*What the task requires*.
The complete data, repeated exactly, should form your response.

*Dataset records*.
----

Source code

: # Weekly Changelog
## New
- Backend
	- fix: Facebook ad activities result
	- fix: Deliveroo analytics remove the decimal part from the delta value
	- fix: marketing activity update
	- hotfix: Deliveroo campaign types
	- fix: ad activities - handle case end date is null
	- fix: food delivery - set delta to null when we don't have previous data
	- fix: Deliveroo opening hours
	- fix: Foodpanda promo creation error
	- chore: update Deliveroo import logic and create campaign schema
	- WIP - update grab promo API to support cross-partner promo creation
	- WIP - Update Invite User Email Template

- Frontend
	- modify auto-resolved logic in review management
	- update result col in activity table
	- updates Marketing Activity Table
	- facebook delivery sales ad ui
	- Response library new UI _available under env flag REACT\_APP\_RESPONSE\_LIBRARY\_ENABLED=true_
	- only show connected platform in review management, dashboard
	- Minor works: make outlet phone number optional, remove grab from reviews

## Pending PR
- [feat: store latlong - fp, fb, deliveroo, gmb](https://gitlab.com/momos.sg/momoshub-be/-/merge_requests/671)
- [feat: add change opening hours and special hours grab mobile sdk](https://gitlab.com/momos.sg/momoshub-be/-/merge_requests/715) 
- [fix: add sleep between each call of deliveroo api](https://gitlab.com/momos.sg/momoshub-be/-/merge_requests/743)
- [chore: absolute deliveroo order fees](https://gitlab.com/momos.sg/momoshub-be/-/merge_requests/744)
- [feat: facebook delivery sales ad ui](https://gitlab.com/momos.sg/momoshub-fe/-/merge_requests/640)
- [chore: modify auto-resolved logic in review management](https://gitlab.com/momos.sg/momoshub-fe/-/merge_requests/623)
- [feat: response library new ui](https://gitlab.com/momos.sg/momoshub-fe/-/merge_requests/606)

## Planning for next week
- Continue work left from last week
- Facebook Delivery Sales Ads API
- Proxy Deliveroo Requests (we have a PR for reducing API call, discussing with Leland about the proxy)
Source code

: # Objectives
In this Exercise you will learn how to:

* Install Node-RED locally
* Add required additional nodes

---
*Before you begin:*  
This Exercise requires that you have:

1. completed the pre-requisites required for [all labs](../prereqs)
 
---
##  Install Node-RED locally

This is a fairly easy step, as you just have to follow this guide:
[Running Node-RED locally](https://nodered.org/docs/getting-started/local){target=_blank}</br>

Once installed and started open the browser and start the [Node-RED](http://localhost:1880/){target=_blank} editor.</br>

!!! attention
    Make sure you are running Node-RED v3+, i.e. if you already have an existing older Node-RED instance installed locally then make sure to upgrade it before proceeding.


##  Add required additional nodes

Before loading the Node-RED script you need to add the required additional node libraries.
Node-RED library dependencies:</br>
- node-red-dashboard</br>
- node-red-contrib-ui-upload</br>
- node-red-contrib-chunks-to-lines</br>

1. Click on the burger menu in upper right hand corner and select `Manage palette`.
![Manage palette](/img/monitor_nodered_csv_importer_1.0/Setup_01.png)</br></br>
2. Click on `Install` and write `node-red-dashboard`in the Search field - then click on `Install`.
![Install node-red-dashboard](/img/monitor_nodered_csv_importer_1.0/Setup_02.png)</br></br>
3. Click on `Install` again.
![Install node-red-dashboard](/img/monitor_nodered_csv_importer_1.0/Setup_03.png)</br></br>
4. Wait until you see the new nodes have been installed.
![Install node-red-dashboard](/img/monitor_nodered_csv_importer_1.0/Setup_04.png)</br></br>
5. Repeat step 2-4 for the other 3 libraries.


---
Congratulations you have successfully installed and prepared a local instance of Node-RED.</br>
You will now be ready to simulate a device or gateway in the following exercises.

----

*Reply*.
Source code

: # Weekly Changelog
## New
- Backend
	- fix: Facebook ad activities result
	- fix: Deliveroo analytics remove the decimal part from the delta value
	- fix: marketing activity update
	- hotfix: Deliveroo campaign types
	- fix: ad activities - handle case end date is null
	- fix: food delivery - set delta to null when we don't have previous data
	- fix: Deliveroo opening hours
	- fix: Foodpanda promo creation error
	- chore: update Deliveroo import logic and create campaign schema
	- WIP - update grab promo API to support cross-partner promo creation
	- WIP - Update Invite User Email Template

- Frontend
	- modify auto-resolved logic in review management
	- update result col in activity table
	- updates Marketing Activity Table
	- facebook delivery sales ad ui
	- Response library new UI _available under env flag REACT\_APP\_RESPONSE\_LIBRARY\_ENABLED=true_
	- only show connected platform in review management, dashboard
	- Minor works: make outlet phone number optional, remove grab from reviews

## Pending PR
- [feat: store latlong - fp, fb, deliveroo, gmb](https://gitlab.com/momos.sg/momoshub-be/-/merge_requests/671)
- [feat: add change opening hours and special hours grab mobile sdk](https://gitlab.com/momos.sg/momoshub-be/-/merge_requests/715) 
- [fix: add sleep between each call of deliveroo api](https://gitlab.com/momos.sg/momoshub-be/-/merge_requests/743)
- [chore: absolute deliveroo order fees](https://gitlab.com/momos.sg/momoshub-be/-/merge_requests/744)
- [feat: facebook delivery sales ad ui](https://gitlab.com/momos.sg/momoshub-fe/-/merge_requests/640)
- [chore: modify auto-resolved logic in review management](https://gitlab.com/momos.sg/momoshub-fe/-/merge_requests/623)
- [feat: response library new ui](https://gitlab.com/momos.sg/momoshub-fe/-/merge_requests/606)

## Planning for next week
- Continue work left from last week
- Facebook Delivery Sales Ads API
- Proxy Deliveroo Requests (we have a PR for reducing API call, discussing with Leland about the proxy)
Source code

: # Objectives
In this Exercise you will learn how to:

* Install Node-RED locally
* Add required additional nodes

---
*Before you begin:*  
This Exercise requires that you have:

1. completed the pre-requisites required for [all labs](../prereqs)
 
---
##  Install Node-RED locally

This is a fairly easy step, as you just have to follow this guide:
[Running Node-RED locally](https://nodered.org/docs/getting-started/local){target=_blank}</br>

Once installed and started open the browser and start the [Node-RED](http://localhost:1880/){target=_blank} editor.</br>

!!! attention
    Make sure you are running Node-RED v3+, i.e. if you already have an existing older Node-RED instance installed locally then make sure to upgrade it before proceeding.


##  Add required additional nodes

Before loading the Node-RED script you need to add the required additional node libraries.
Node-RED library dependencies:</br>
- node-red-dashboard</br>
- node-red-contrib-ui-upload</br>
- node-red-contrib-chunks-to-lines</br>

1. Click on the burger menu in upper right hand corner and select `Manage palette`.
![Manage palette](/img/monitor_nodered_csv_importer_1.0/Setup_01.png)</br></br>
2. Click on `Install` and write `node-red-dashboard`in the Search field - then click on `Install`.
![Install node-red-dashboard](/img/monitor_nodered_csv_importer_1.0/Setup_02.png)</br></br>
3. Click on `Install` again.
![Install node-red-dashboard](/img/monitor_nodered_csv_importer_1.0/Setup_03.png)</br></br>
4. Wait until you see the new nodes have been installed.
![Install node-red-dashboard](/img/monitor_nodered_csv_importer_1.0/Setup_04.png)</br></br>
5. Repeat step 2-4 for the other 3 libraries.


---
Congratulations you have successfully installed and prepared a local instance of Node-RED.</br>
You will now be ready to simulate a device or gateway in the following exercises.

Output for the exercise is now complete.